I have a child that is breeding rabbits and wants to learn to butcher them, which I find horrifying. But I also feel like, “But she was born…” I mean, it was very obvious, from the time she was little that she was born this way. She’s our outdoor girl. She loves her animals. She takes care… I mean, and I want her to know that she can glorify God and who God made her. It was God’s delight to make her this way. And so I just think if we’re not careful, we end up sending the message to kids that aren’t called directly to formal church ministry, that somehow what they’re doing can’t honor God or isn’t as important or whatever. But really, if you think about, what do we want for society? What do we want for this world? We would love to see Christians everywhere, doing all sorts of amazing jobs, and worshiping the Lord in what they’re called to do, right?

Pam:
Right.

Brandy:
And so, I mean, what’s the path to that? The path to that has to be that God is Lord over every subject, and he can be honored in every subject and as we become more fully human, that means we become good at math and science and art and music and not just good at reading our Bible or praying.

Pam:
Let’s talk about, the tagline for this podcast is truth, goodness and beauty for your homeschool day. So what are we talking about when we’re talking about truth, goodness and beauty?

Brandy:
Ha-ha, okay. So I came armed with this because I knew you were going to ask this question. Okay, so I love Aristotle’s definition of truth. I mean, how dare I because he wasn’t a Christian? Turns out, non Christians have good thoughts too, sometimes. So Aristotle, he said, when… I’m trying to think about how he describes truth, hold on. He says basically, “When you say that what is, is, and when you say, what is not, is not, you speak the truth.” So really, what we call truth is when we apprehend reality, then we have the truth.

So the truth can be both negative and positive. This is true because it is or this is not true, because it is not. And both of those things are, according to Aristotle, the truth. Which I think actually, is, I think that is the key to us being able to talk with our kids about why we have to do X, Y or Z. Because when we start talking about, well, these things are part of reality. And where do you think reality comes from? If you really believe in a creator, and you really believe He’s the source of reality, then we can apprehend truth, more or less. I mean, obviously, we’re limited by our finite minds. But I think that is the key, because that gets us away from all the practical, “When am I going to use this stuff?” The idea that as a human, you can apprehend truth, it doesn’t mean you’re going to use it all. And it doesn’t have value based on whether or not you use it.

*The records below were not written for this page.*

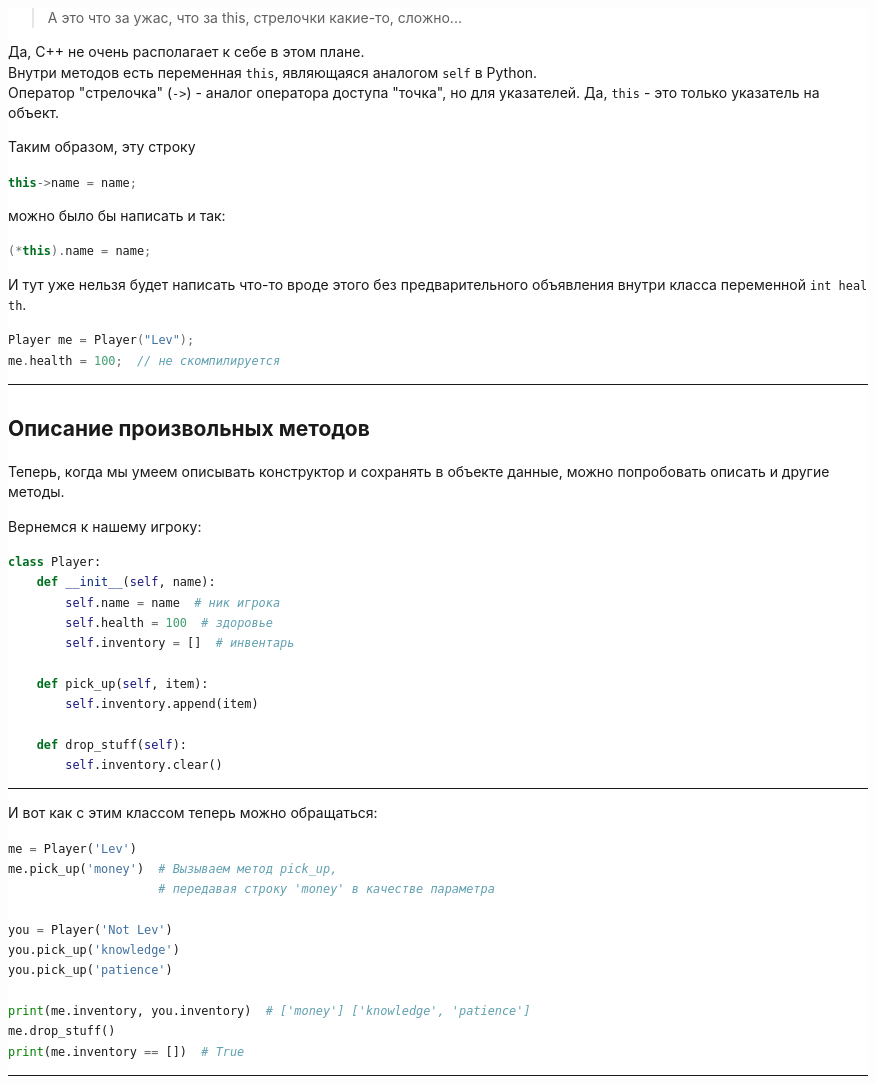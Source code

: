 
> А это что за ужас, что за this, стрелочки какие-то, сложно...

Да, С++ не очень располагает к себе в этом плане.  
Внутри методов есть переменная `this`, являющаяся аналогом `self` в Python.  
Оператор "стрелочка" (`->`) - аналог оператора доступа "точка", но для указателей. Да, `this` - это только указатель на объект.

Таким образом, эту строку  
```cpp
this->name = name;
```  
можно было бы написать и так:  

```cpp
(*this).name = name;
```

И тут уже нельзя будет написать что-то вроде этого без предварительного объявления внутри класса переменной `int health`.
```cpp
Player me = Player("Lev");
me.health = 100;  // не скомпилируется
```

---

## Описание произвольных методов
Теперь, когда мы умеем описывать конструктор и сохранять в объекте данные, можно попробовать описать и другие методы.

Вернемся к нашему игроку:
```python
class Player:
    def __init__(self, name):
        self.name = name  # ник игрока
        self.health = 100  # здоровье
        self.inventory = []  # инвентарь

    def pick_up(self, item):
        self.inventory.append(item)

    def drop_stuff(self):
        self.inventory.clear()
```

---

И вот как с этим классом теперь можно обращаться:

```python
me = Player('Lev')
me.pick_up('money')  # Вызываем метод pick_up,
                     # передавая строку 'money' в качестве параметра

you = Player('Not Lev')
you.pick_up('knowledge')
you.pick_up('patience')

print(me.inventory, you.inventory)  # ['money'] ['knowledge', 'patience']
me.drop_stuff()
print(me.inventory == [])  # True
```

---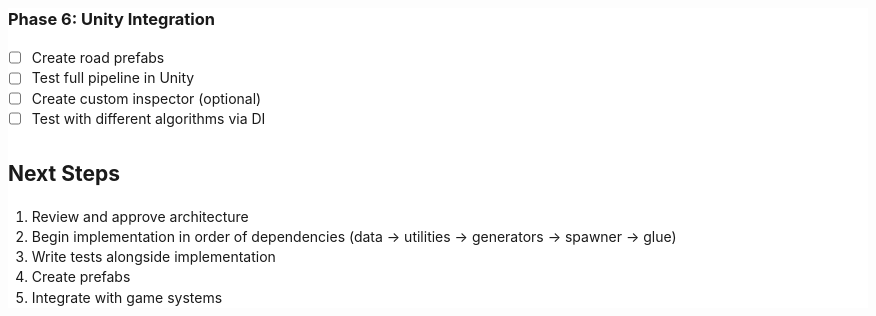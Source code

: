 ### Phase 6: Unity Integration
- [ ] Create road prefabs
- [ ] Test full pipeline in Unity
- [ ] Create custom inspector (optional)
- [ ] Test with different algorithms via DI

## Next Steps

1. Review and approve architecture
2. Begin implementation in order of dependencies (data → utilities → generators → spawner → glue)
3. Write tests alongside implementation
4. Create prefabs
5. Integrate with game systems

That’s a materialist point of view. That, “The only things that are useful to me are the things that I can directly use.” And the idea really comes down to things like money. Like, “If I can use this to earn a dime or better my life and somehow then it has value,” but that’s not the Christian view of humanity. It has value, because you’re understanding a little bit more about this world that God made. And isn’t that a wonderful thing? So I feel like-

Pam:
Well, and you’re becoming more fully human too.

Brandy:
Yes, exactly. Exactly. Yeah, yeah, we all have this capacity to apprehend these things, because you were made in His image. So I feel like truth is really our key to having these conversations with our children. So then, I feel like beauty and goodness are so much harder to define. I mean, we tend to know beauty right? But beauty, okay, so I actually brought my Peter Kreeft because my son and I just read a section on beauty very recently. So we’re reading The Philosophy of Tolkien, by Peter Kreeft. By the way, if you have a high schooler that you want to introduce some basic philosophy to, but they’ve read a lot of Lord of the Rings growing up, and stuff, I think this is just the perfect little introductory way to do it. I just absolutely have fallen in love with this book. And it’s not huge.

So I assigned this for my son’s senior year, and we’re just reading a little bit every week. It’s not a lot. So by the end of the year, he’ll have read the whole book. But it’s not tons of overwhelming reading or anything. It’s super great. Anyway. But he has a section, Peter Kreeft, has a section in this book on beauty and he’s really trying to explain the tension or not tension but how we’re trying to balance out beauty and goodness and where one leaves off and the other starts. Because it can get confusing. But he says, “Putting first things first is the key to the health of second things and beauty is a second thing. It is very good, but not as good as moral goodness.”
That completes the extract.